Personnalité, fonction : MORIN Hervé.

FRANCE. UDF, président du groupe parlementaire à l'Assemblée nationale;FRANCE. UDF, député

Circonstances : Journées parlementaires de l'UDF à Saint-Clément-des-Plances (Rhône), les 11 et 12 septembre 2002

ti : Je voudrais vous dire ce que je ressens après 3 ou 4 mois de présidence à la tête du groupe UDF, vous dire un peu comment j'ai vécu cette période et, plus généralement, ce que je ressens sur le fonctionnement actuel de nos institutions. Hier soir, l'un de nos amis me faisait la remarque que nous étions le seul parti politique à avoir dans notre nom le mot démocratie, ce mot magnifique, que les autres partis politiques n'ont pas.
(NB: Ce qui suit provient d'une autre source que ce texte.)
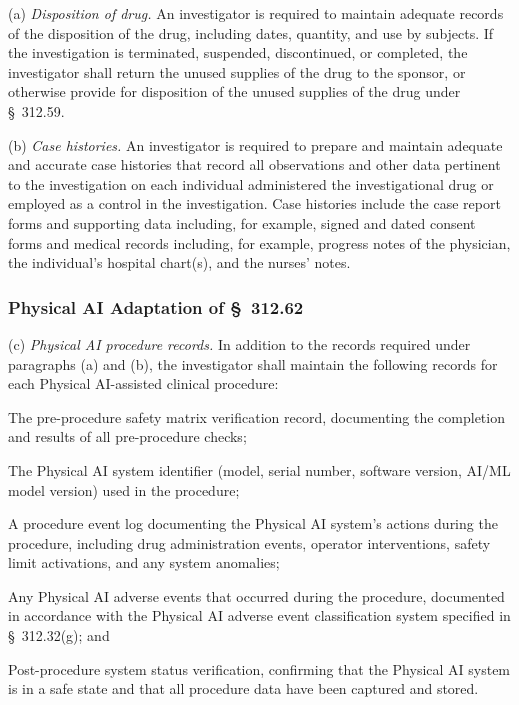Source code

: \documentclass[11pt]{article}
\begin{document}
(a) \textit{Disposition of drug.} An investigator is required to maintain adequate records of the disposition of the drug, including dates, quantity, and use by subjects. If the investigation is terminated, suspended, discontinued, or completed, the investigator shall return the unused supplies of the drug to the sponsor, or otherwise provide for disposition of the unused supplies of the drug under \S~312.59.

(b) \textit{Case histories.} An investigator is required to prepare and maintain adequate and accurate case histories that record all observations and other data pertinent to the investigation on each individual administered the investigational drug or employed as a control in the investigation. Case histories include the case report forms and supporting data including, for example, signed and dated consent forms and medical records including, for example, progress notes of the physician, the individual's hospital chart(s), and the nurses' notes.

\subsubsection{Physical AI Adaptation of \S~312.62}

(c) \textit{Physical AI procedure records.} In addition to the records required under paragraphs (a) and (b), the investigator shall maintain the following records for each Physical AI-assisted clinical procedure:

\begin{description}[leftmargin=0.8cm,style=sameline]
\item[(i)] The pre-procedure safety matrix verification record, documenting the completion and results of all pre-procedure checks;
\item[(ii)] The Physical AI system identifier (model, serial number, software version, AI/ML model version) used in the procedure;
\item[(iii)] A procedure event log documenting the Physical AI system's actions during the procedure, including drug administration events, operator interventions, safety limit activations, and any system anomalies;
\item[(iv)] Any Physical AI adverse events that occurred during the procedure, documented in accordance with the Physical AI adverse event classification system specified in \S~312.32(g); and
\item[(v)] Post-procedure system status verification, confirming that the Physical AI system is in a safe state and that all procedure data have been captured and stored.
\end{description}
\end{document}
Je voudrais vous dire à quel point il me semble qu'une partie de nos maux, qu'il s'agisse de la crise de confiance à l'égard de la politique, de nos difficultés de réforme, de l'abstention grandissante, provient, à mon sens, d'une démocratie qui fonctionne mal et qui est, peut-être, à bout de souffle.

Le projet de loi de décentralisation que le gouvernement va nous présenter est pour nous une occasion extraordinaire d'engager non pas simplement une décentralisation financière, une décentralisation technique, une décentralisation des compétences, mais ce doit être un vrai moment pour réexaminer l'équilibre des pouvoirs et le fonctionnement des pouvoirs dans notre démocratie.

Pour l'instant, que sait-on du projet du gouvernement ou que suspecte-t-on, puisque les débats vont bientôt commencer, si j'en crois ce qui nous a été dit ?

Nous allons avoir une modification des modes de scrutin, nous allons avoir dans la Constitution la reconnaissance des régions. Nous allons avoir également la reconnaissance de l'expérimentation - chère à un certain nombre d'entre nous - une expérimentation qui impose de confier aux collectivités locales le pouvoir réglementaire, un pouvoir réglementaire d'adaptation. Sans confier aux collectivités locales le pouvoir d'adaptation, l'expérimentation devient un mot, en partie, vide de sens.

Nous savons qu'il y aura également un certain nombre de transferts de compétences.

Ma crainte - on la partage tous ici - est qu'il ne s'agisse finalement pas d'une décentralisation des compétences, d'une décentralisation qui soit un vrai transfert de pouvoir. En effet, le risque est grand qu'il s'agisse d'une décentralisation financière, c'est-à-dire d'un transfert aux collectivités, régions, départements, intercommunalités, des pouvoirs ou des compétences que l'Etat n'est plus à même de financer ou d'assurer : je pense aux hôpitaux, aux routes nationales et à une partie de l'enseignement.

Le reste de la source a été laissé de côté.